Start of Block
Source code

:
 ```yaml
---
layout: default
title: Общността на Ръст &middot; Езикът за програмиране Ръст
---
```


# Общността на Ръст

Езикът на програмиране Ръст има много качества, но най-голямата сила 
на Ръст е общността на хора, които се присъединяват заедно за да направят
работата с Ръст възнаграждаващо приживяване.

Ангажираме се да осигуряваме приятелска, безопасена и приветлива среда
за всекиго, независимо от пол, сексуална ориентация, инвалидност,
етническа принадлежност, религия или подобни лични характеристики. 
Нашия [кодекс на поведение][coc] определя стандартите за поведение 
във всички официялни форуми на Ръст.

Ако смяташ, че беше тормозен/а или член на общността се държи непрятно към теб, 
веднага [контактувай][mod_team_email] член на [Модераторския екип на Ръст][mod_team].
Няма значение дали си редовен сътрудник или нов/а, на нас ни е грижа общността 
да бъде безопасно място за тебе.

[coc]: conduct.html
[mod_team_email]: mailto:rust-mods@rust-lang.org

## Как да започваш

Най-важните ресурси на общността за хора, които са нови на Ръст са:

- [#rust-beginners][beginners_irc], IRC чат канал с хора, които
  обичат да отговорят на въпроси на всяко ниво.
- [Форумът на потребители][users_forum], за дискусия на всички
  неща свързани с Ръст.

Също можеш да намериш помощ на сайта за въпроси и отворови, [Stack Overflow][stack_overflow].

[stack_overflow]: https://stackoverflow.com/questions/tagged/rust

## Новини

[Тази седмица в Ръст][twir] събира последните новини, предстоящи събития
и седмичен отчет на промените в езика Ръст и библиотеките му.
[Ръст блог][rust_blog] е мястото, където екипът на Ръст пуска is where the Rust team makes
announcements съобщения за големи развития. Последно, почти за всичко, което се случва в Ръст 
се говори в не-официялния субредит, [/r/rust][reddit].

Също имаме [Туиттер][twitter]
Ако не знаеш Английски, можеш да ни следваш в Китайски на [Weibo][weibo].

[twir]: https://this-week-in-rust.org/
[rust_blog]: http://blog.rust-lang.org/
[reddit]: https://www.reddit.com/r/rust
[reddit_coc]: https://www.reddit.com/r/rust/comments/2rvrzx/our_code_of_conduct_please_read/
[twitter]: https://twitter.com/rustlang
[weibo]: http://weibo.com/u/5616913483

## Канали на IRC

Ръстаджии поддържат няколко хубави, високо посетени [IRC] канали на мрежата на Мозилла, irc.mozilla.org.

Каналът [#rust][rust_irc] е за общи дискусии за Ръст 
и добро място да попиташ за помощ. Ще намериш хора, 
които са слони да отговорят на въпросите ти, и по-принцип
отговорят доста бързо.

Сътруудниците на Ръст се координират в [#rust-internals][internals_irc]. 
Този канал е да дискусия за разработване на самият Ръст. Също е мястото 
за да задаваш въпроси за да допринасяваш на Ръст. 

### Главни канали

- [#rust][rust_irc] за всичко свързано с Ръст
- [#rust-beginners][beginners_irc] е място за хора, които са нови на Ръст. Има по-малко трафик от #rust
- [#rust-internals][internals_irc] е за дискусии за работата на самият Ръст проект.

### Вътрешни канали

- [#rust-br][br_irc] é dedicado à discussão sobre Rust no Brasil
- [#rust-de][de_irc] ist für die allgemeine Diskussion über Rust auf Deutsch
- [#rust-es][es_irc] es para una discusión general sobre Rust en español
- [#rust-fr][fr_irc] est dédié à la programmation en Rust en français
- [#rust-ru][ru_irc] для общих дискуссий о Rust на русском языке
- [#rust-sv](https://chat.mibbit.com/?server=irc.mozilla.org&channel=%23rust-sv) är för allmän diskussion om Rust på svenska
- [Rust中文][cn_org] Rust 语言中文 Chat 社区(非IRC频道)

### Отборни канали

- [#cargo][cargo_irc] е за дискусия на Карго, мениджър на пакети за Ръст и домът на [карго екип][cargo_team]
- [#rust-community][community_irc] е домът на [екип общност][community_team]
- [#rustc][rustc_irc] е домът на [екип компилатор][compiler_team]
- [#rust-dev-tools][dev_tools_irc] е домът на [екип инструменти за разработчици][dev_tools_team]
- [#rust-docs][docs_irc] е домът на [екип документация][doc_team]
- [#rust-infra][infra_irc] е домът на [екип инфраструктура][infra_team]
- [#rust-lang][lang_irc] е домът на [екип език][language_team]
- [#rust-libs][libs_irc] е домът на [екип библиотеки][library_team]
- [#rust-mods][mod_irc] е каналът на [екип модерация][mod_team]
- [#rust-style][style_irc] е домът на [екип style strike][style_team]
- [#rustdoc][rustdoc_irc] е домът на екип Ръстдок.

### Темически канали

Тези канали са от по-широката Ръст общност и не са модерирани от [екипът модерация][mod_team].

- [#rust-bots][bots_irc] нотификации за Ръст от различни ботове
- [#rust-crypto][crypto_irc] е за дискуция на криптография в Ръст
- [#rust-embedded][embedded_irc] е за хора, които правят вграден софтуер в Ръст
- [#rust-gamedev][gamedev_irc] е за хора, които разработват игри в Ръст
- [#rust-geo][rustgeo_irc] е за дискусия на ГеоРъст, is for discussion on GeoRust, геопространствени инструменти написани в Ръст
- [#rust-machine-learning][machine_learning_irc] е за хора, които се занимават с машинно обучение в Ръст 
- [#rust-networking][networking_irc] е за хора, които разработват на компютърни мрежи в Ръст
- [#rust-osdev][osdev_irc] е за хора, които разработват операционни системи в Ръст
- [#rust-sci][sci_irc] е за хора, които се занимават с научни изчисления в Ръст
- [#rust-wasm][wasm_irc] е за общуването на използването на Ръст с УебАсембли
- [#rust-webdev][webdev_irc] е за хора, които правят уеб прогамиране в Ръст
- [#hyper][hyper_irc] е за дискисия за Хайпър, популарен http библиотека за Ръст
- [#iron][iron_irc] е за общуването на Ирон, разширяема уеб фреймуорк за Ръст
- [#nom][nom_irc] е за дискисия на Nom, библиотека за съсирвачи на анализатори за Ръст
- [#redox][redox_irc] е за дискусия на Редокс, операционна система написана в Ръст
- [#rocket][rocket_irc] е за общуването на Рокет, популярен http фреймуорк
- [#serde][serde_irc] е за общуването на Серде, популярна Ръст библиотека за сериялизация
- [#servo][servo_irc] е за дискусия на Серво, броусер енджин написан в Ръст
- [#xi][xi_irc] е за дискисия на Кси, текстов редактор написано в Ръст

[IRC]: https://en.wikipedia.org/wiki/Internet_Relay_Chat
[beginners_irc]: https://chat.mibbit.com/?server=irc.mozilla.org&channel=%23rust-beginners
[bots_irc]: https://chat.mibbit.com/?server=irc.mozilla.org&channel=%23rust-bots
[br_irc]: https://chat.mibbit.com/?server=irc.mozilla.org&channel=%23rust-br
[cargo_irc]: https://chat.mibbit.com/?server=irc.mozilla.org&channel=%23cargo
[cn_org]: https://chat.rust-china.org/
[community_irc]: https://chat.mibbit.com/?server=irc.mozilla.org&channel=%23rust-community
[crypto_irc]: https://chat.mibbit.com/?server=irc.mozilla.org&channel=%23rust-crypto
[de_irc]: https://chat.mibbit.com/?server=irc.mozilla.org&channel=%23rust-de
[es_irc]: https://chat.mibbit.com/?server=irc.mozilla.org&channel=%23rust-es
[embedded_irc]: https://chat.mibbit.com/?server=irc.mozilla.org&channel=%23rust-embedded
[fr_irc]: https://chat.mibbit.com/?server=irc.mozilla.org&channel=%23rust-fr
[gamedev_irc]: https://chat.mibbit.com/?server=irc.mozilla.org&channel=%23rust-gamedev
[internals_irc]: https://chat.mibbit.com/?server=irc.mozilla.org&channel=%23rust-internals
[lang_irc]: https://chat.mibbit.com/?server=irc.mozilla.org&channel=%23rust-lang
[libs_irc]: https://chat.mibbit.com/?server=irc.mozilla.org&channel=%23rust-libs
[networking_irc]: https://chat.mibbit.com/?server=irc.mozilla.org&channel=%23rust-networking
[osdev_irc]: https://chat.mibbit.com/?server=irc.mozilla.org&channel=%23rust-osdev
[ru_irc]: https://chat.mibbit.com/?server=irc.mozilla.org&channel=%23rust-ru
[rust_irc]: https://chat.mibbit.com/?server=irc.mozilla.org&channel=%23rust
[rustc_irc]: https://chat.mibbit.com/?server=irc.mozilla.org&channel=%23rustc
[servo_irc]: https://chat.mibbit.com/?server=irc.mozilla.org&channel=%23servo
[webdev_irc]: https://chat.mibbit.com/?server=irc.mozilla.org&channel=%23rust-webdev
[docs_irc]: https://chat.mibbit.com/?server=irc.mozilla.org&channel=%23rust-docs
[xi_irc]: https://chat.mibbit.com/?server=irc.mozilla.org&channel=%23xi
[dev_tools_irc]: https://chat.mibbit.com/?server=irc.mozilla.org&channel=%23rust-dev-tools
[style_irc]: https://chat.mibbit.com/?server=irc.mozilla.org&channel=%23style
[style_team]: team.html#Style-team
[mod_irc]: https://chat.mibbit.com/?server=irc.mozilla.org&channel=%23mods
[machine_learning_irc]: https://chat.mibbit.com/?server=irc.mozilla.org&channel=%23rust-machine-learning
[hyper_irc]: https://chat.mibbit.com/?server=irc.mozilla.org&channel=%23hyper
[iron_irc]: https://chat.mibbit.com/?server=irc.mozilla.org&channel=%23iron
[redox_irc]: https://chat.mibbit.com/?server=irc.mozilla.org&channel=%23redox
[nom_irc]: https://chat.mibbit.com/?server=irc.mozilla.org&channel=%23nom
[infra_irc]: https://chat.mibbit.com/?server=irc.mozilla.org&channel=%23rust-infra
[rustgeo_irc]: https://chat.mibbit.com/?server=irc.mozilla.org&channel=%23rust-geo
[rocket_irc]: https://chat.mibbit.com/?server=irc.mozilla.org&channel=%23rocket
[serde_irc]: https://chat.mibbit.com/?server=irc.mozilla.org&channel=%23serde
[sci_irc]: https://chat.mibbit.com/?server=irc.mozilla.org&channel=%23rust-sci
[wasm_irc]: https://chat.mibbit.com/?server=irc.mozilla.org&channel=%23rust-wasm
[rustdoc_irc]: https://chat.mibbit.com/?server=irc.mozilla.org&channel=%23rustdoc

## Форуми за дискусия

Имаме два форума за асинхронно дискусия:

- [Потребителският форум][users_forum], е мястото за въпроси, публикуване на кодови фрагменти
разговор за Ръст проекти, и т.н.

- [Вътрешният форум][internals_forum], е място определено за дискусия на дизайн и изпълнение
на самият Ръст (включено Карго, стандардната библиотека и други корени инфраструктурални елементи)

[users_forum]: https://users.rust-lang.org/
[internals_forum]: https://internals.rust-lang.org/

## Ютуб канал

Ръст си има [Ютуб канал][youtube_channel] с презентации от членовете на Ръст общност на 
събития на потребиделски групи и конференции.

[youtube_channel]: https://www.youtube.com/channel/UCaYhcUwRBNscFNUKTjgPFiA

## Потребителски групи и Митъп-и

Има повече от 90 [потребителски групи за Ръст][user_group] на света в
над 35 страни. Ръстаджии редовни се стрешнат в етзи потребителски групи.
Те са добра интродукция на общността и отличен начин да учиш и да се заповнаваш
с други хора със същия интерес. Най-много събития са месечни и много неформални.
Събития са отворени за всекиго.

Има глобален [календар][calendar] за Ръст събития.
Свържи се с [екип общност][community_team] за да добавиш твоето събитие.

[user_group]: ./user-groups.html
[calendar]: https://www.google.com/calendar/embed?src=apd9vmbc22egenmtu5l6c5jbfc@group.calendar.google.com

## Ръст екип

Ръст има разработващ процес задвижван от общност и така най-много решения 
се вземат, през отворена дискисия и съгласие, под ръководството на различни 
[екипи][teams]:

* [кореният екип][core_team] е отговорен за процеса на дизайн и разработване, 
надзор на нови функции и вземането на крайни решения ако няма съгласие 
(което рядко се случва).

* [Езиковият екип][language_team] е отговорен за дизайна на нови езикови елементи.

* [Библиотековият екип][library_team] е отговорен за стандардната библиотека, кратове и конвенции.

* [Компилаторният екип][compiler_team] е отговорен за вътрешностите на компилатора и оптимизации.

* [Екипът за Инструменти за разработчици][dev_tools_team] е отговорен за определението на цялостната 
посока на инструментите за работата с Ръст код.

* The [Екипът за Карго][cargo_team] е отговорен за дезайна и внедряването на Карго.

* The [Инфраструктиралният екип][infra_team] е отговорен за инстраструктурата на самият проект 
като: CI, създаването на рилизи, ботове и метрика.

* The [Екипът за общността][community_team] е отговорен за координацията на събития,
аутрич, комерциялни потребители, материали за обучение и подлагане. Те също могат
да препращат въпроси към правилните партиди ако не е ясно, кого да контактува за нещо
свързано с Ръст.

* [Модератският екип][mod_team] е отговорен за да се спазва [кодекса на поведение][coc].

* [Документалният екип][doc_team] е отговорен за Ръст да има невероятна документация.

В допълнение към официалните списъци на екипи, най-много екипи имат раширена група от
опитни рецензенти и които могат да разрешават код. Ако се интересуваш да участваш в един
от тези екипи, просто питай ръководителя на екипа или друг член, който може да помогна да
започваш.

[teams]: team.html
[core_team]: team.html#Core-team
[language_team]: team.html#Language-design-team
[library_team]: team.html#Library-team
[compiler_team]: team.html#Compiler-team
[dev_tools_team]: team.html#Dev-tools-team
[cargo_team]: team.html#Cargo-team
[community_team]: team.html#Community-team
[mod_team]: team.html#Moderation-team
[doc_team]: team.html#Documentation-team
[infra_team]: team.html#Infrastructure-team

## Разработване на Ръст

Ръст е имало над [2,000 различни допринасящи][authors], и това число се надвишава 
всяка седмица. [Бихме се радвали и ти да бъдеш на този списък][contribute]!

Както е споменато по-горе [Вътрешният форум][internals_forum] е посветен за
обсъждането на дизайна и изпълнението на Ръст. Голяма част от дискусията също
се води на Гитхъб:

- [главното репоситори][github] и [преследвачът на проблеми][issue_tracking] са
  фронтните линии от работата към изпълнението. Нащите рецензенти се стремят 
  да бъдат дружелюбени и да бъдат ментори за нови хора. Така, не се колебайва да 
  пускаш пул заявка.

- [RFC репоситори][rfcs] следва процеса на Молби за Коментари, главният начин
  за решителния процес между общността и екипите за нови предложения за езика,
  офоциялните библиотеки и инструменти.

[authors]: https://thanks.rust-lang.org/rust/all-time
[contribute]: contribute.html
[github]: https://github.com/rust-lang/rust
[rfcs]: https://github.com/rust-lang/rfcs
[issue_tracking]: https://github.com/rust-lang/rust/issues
End of Block
Task prompt: Extract from the records above the lines from the one containing "- [#rust-community][community_irc] е" to the one containing "### Темически канали", both lines included, exactly as they appear and with nothing else.

Expected answer:
- [#rust-community][community_irc] е домът на [екип общност][community_team]
- [#rustc][rustc_irc] е домът на [екип компилатор][compiler_team]
- [#rust-dev-tools][dev_tools_irc] е домът на [екип инструменти за разработчици][dev_tools_team]
- [#rust-docs][docs_irc] е домът на [екип документация][doc_team]
- [#rust-infra][infra_irc] е домът на [екип инфраструктура][infra_team]
- [#rust-lang][lang_irc] е домът на [екип език][language_team]
- [#rust-libs][libs_irc] е домът на [екип библиотеки][library_team]
- [#rust-mods][mod_irc] е каналът на [екип модерация][mod_team]
- [#rust-style][style_irc] е домът на [екип style strike][style_team]
- [#rustdoc][rustdoc_irc] е домът на екип Ръстдок.

### Темически канали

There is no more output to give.